The influence of proton pump inhibitors on the antiplatelet potency of clopidogrel evaluated by 5 different platelet function tests.

Proton pump inhibitors (PPIs) are metabolized by the cytochrome P450 enzyme system to a variable degree and may therefore interact with the metabolism of clopidogrel to its active form. The conflicting data on this potential interaction may be due to the use of different PPIs and platelet function tests in recent studies. We therefore evaluated the influence of different PPIs on the antiplatelet effect of clopidogrel by 5 platelet function tests in the same population. Adenosine diphosphate (ADP)-inducible platelet reactivity was assessed in 230 patients on dual antiplatelet therapy after angioplasty and stenting for cardiovascular disease by the light transmission aggregometry, VerifyNow P2Y12 assay, vasodilator-stimulated phosphoprotein phosphorylation assay, multiple electrode aggregometry, and Impact-R. ADP-inducible platelet reactivity showed no significant differences between patients without (n = 95, 41.3%) and with PPI therapy (n = 135, 58.7%) in each test system (all P > 0.05).

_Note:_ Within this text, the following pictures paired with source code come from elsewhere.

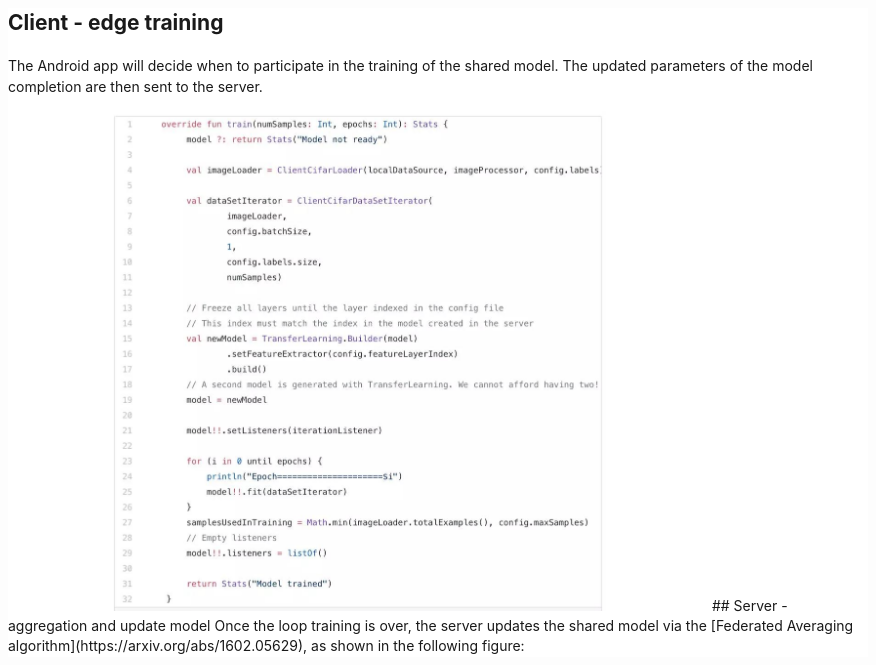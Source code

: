 ## Client - edge training
The Android app will decide when to participate in the training of the shared model. The updated parameters of the model completion are then sent to the server.

<img src="/images/FL-5-6.jpg" width="700" height="500" title="Key code"/>
## Server - aggregation and update model
Once the loop training is over, the server updates the shared model via the [Federated Averaging algorithm](https://arxiv.org/abs/1602.05629), as shown in the following figure:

Furthermore, we observed no significant differences of ADP-inducible platelet reactivity between patients without PPIs and patients with pantoprazole (n = 95, 70.4%), esomeprazole (n = 22, 16.3%), omeprazole (n = 9, 6.65%), or lansoprazole (n = 9, 6.65%) (all P > 0.3). High on-treatment residual ADP-inducible platelet reactivity occurred to a similar extent in patients without and with PPI therapy in each assay (all P > 0.05). In conclusion, concomitant treatment with PPIs did not attenuate the antiplatelet effect of clopidogrel in patients on dual antiplatelet therapy irrespective of the type of PPI and the used test system.